Además, no era una pregunta muy leal por parte de Levin. Mientras tomaban el té, la dueña de la casa le había confiado que ese verano habían hecho venir de Moscú a un contable alemán que, por quinientos rublos, había revisado las cuentas de la propiedad y había descubierto que las pérdidas ascendían a tres mil rublos y pico. No recordaba la cantidad exacta, pero, por lo visto, el alemán había calculado hasta el último cuarto de kopek.

Al oír esa mención a los beneficios de Sviazhski, el propietario sonrió, pues debía de conocer las ganancias que tenía su vecino, mariscal de la nobleza.

—Puede que no tenga beneficios —respondió Sviazhski—. Pero eso sólo pondría de manifiesto que soy un mal propietario o que invierto mi capital en aumentar la renta.

—¡Ah, la renta! —exclamó Levin horrorizado—. Tal vez exista renta en Europa, donde la tierra ha mejorado a fuerza de trabajarla, pero en Rusia pasa justo lo contrario: la hemos agotado. En consecuencia, no puede hablarse de renta.

—¿Cómo que no? Es una ley.

—Y nosotros estamos fuera de la ley. En nuestro caso la renta no explica nada; al contrario, lo embrolla todo. No, dígame cómo puede la teoría de la renta...
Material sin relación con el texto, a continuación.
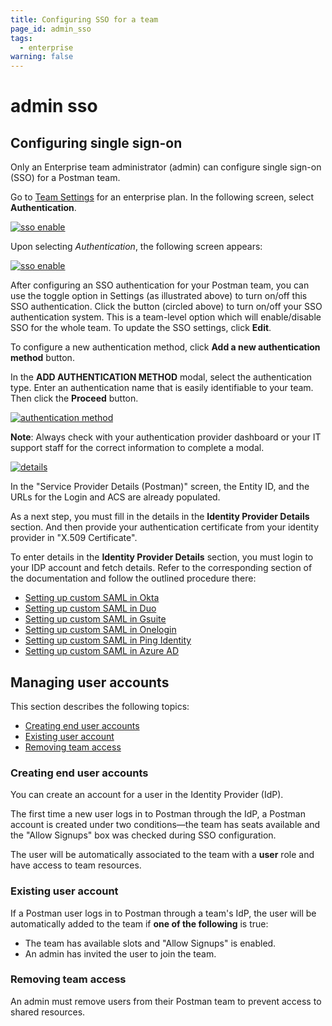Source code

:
 ```yaml
---
title: Configuring SSO for a team
page_id: admin_sso
tags:
  - enterprise
warning: false
---
```


# admin sso

## Configuring single sign-on

Only an Enterprise team administrator \(admin\) can configure single sign-on \(SSO\) for a Postman team.

Go to [Team Settings](https://app.getpostman.com/dashboard/teams/edit) for an enterprise plan. In the following screen, select **Authentication**.

[![sso enable](https://s3.amazonaws.com/postman-static-getpostman-com/postman-docs/SSO_Auth1.png)](https://s3.amazonaws.com/postman-static-getpostman-com/postman-docs/SSO_AdminEnable1.png)

Upon selecting _Authentication_, the following screen appears:

[![sso enable](https://s3.amazonaws.com/postman-static-getpostman-com/postman-docs/SSO_AdminEnable1.png)](https://s3.amazonaws.com/postman-static-getpostman-com/postman-docs/SSO_AdminEnable1.png)

After configuring an SSO authentication for your Postman team, you can use the toggle option in Settings \(as illustrated above\) to turn on/off this SSO authentication. Click the button \(circled above\) to turn on/off your SSO authentication system. This is a team-level option which will enable/disable SSO for the whole team. To update the SSO settings, click **Edit**.

To configure a new authentication method, click **Add a new authentication method** button.

In the **ADD AUTHENTICATION METHOD** modal, select the authentication type. Enter an authentication name that is easily identifiable to your team. Then click the **Proceed** button.

[![authentication method](https://s3.amazonaws.com/postman-static-getpostman-com/postman-docs/ENT-add-authentication-method-2.png)](https://s3.amazonaws.com/postman-static-getpostman-com/postman-docs/ENT-add-authentication-method-2.png)

**Note**: Always check with your authentication provider dashboard or your IT support staff for the correct information to complete a modal.

[![details](https://s3.amazonaws.com/postman-static-getpostman-com/postman-docs/Okta-IDP-Details1a.png)](https://s3.amazonaws.com/postman-static-getpostman-com/postman-docs/Okta1a-IDP-Details.png)

In the "Service Provider Details \(Postman\)" screen, the Entity ID, and the URLs for the Login and ACS are already populated.

As a next step, you must fill in the details in the **Identity Provider Details** section. And then provide your authentication certificate from your identity provider in "X.509 Certificate".

To enter details in the **Identity Provider Details** section, you must login to your IDP account and fetch details. Refer to the corresponding section of the documentation and follow the outlined procedure there:

* [Setting up custom SAML in Okta](/postman_enterprise/sso/saml_okta.md)
* [Setting up custom SAML in Duo](/postman_enterprise/sso/saml_duo.md)
* [Setting up custom SAML in Gsuite](/postman_enterprise/sso/saml_gsuite.md)
* [Setting up custom SAML in Onelogin](/postman_enterprise/sso/saml_onelogin.md)
* [Setting up custom SAML in Ping Identity](/postman_enterprise/sso/saml_ping.md)
* [Setting up custom SAML in Azure AD](/postman_enterprise/sso/saml_in_azure_ad.md)

## Managing user accounts

This section describes the following topics:

* [Creating end user accounts](admin_sso.md#creating-end-user-accounts)
* [Existing user account](admin_sso.md#existing-user-account)
* [Removing team access](admin_sso.md#removing-team-access)

### **Creating end user accounts**

You can create an account for a user in the Identity Provider \(IdP\).

The first time a new user logs in to Postman through the IdP, a Postman account is created under two conditions—the team has seats available and the "Allow Signups" box was checked during SSO configuration.

The user will be automatically associated to the team with a **user** role and have access to team resources.

### **Existing user account**

If a Postman user logs in to Postman through a team's IdP, the user will be automatically added to the team if **one of the following** is true:

* The team has available slots and "Allow Signups" is enabled.
* An admin has invited the user to join the team.

### **Removing team access**

An admin must remove users from their Postman team to prevent access to shared resources.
—¿Quieren una cuajada? Masha, tráenos unas cuajadas o unas frambuesas —dijo, dirigiéndose a su mujer—. Es increíble que siga habiendo frambuesas en esta época del año.

Y Sviazhski, en un estado de ánimo inmejorable, se levantó y se alejó. Era evidente que daba por terminada la conversación, cuando Levin consideraba que acababa de empezar.

Al verse privado de su interlocutor, Levin siguió charlando con el propietario, tratando de demostrarle que todas las dificultades se debían a que no se tenían en cuenta las cualidades y costumbres de los trabajadores. Pero el propietario, como todas las personas que alumbran pensamientos originales en sus largos ratos de soledad, era reacio a admitir las opiniones ajenas y se aferraba apasionadamente a las suyas. Insistía en que el campesino ruso era un cerdo, capaz de vivir sólo en medio de la inmundicia, y en que para sacarle de ese estado se necesitaba autoridad, y, a falta de ésta, un buen palo. Pero, como todos se habían vuelto tan liberales, habían sustituido el palo secular por abogados y cárceles, en las que esos campesinos incapaces y malolientes recibían un buen plato de sopa y tantos metros cúbicos de aire.

—¿Y por qué piensa usted —preguntó Levin, tratando de volver a la cuestión que le interesaba— que no pueden establecerse entre los trabajadores y nosotros unas relaciones que den como resultado un trabajo verdaderamente productivo?

—¡Nunca conseguirá meter en vereda al campesino ruso si no es con el palo! No hay autoridad —respondió el propietario.

—¿Acaso pueden encontrarse nuevas condiciones de trabajo? —intervino Sviazhski, que había vuelto a acercarse a sus invitados después de tomarse una cuajada y encender un cigarrillo—. Todas las relaciones posibles con los trabajadores han sido establecidas y estudiadas —dijo—. Ese vestigio de barbarie, la comuna primitiva con caución solidaria, se está desmoronando por sí sola, el régimen de servidumbre ha desaparecido. Sólo queda el trabajo libre, con sus formas definidas y concretas, que debemos aceptar: braceros, jornaleros, peones. Fuera de eso no hay nada.